Wild Things Inc. was founded in 1987 for the purpose of housing and caring for displaced wildlife. and educating the public with a message of conservation and appreciation for natural wonders.
“The youngsters today need to get the message of conservation and respect for wildlife,” Kerschner said. “Through an emotional connection to the animals and their stories, they retain a lot.”
Dallas Smith, 10, stood still as a statue as an eight-legged, hairy, black tarantula named Rosie was placed on his back.
“It was itchy,” Dallas said. “I was wondering if it would bite me. I was nervous, but that was my favorite part of the show.”
When Kerschner brought out Nike, a South American kinkajou, guesses as to what it was ranged from monkey to raccoon. Kinkajous are rain forest mammals that may be mistaken for ferrets or monkeys, but are not closely related to either.

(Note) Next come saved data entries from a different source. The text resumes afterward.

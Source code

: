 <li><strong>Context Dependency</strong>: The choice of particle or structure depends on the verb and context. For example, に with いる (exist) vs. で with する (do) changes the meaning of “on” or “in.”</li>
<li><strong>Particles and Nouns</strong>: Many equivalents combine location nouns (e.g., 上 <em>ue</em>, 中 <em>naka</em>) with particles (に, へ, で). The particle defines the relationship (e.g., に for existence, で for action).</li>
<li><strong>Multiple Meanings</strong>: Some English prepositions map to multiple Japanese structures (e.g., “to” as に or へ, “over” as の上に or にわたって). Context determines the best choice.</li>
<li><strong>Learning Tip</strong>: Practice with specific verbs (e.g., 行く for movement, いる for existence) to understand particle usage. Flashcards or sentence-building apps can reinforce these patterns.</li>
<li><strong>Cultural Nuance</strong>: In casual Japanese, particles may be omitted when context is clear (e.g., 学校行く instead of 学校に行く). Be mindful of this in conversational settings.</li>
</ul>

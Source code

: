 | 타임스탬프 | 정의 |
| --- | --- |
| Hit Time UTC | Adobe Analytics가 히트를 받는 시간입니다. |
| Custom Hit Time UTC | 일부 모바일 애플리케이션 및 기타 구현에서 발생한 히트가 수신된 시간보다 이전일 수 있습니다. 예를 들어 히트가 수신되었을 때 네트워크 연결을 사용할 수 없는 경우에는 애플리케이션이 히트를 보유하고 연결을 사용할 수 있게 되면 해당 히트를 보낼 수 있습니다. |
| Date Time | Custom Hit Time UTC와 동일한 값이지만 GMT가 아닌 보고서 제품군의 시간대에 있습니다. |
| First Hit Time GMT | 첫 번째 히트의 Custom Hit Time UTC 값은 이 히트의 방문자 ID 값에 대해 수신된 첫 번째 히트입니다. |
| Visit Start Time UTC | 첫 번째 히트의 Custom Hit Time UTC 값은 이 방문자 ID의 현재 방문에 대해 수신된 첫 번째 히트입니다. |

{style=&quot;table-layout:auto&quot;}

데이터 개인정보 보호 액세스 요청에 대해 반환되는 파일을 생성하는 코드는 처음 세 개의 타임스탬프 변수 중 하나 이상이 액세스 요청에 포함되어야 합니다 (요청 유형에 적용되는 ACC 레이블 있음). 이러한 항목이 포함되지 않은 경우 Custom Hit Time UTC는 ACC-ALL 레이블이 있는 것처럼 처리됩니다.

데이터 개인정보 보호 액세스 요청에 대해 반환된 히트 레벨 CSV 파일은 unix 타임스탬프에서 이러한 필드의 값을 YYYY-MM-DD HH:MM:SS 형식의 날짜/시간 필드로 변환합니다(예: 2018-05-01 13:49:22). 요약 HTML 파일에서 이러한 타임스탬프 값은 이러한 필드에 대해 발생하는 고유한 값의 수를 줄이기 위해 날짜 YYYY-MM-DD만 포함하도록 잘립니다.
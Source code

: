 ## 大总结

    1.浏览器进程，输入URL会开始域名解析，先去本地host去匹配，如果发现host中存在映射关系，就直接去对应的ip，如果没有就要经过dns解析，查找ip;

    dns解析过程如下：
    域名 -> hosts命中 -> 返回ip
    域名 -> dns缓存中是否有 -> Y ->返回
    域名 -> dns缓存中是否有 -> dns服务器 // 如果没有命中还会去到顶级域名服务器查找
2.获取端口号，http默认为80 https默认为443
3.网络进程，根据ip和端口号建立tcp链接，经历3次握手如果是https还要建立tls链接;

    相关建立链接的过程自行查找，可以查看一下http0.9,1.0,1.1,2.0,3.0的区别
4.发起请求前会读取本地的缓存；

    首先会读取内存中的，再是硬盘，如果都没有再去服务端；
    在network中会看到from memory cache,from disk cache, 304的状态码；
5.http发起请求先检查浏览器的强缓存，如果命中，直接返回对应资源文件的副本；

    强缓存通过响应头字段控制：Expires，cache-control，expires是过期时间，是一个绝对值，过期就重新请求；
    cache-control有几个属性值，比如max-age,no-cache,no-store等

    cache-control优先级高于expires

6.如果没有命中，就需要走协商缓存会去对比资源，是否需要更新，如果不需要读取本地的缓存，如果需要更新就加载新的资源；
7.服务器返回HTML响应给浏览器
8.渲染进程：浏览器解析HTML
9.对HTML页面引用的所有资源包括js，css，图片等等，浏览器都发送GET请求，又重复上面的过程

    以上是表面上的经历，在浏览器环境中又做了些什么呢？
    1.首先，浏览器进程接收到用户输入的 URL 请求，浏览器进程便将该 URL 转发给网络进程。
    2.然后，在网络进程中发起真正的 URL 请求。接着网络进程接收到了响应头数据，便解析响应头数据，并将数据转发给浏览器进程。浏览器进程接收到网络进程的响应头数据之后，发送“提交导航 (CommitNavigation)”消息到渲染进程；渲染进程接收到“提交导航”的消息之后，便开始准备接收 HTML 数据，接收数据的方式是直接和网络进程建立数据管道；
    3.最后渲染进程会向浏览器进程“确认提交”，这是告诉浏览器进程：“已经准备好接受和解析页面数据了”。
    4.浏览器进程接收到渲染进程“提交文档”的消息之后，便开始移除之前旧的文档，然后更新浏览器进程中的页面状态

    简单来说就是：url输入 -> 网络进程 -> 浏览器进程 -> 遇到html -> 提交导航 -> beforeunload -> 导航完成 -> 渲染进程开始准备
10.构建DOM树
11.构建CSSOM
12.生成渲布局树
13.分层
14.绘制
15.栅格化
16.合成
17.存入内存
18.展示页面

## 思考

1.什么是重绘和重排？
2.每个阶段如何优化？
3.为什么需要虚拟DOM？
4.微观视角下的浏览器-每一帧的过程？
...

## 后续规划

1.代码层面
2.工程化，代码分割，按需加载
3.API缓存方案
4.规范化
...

Kerschner said Nike will stay up all night, hanging upside down from his tail eating bananas and flowers.
“When you guys get home tonight, go to your kitchen, get a banana, hang upside down and try to eat it,” Kerschner joked.
Nike was 10-year-old Sarah Gardner’s favorite animal.
“It was really cute looking and I liked the way it hung from its tail,” Sarah said. “I also learned that vultures throw up when they’re scared. It’s disgusting, but a cool tool for survival in case something is going to eat you.”
According to Kerschner, vultures will stuff themselves so full that they can’t fly, so when a predator approaches them, they vomit in order to escape.
“Better to lose your lunch, than your life,” he said.
East Valley residents Curtis Hoffman and his son, Xavier, were brave enough to pet Miss Piggy after the show.
“It felt almost wet, but kind of scaly,” 6-year-old Xavier said. “It was kind of creepy.”
Other animals Kerschner brought with him included a black-throated monitor lizard and a skunk.
The show was the final event in the library’s summer reading program which had more than 1,000 children and teens participate.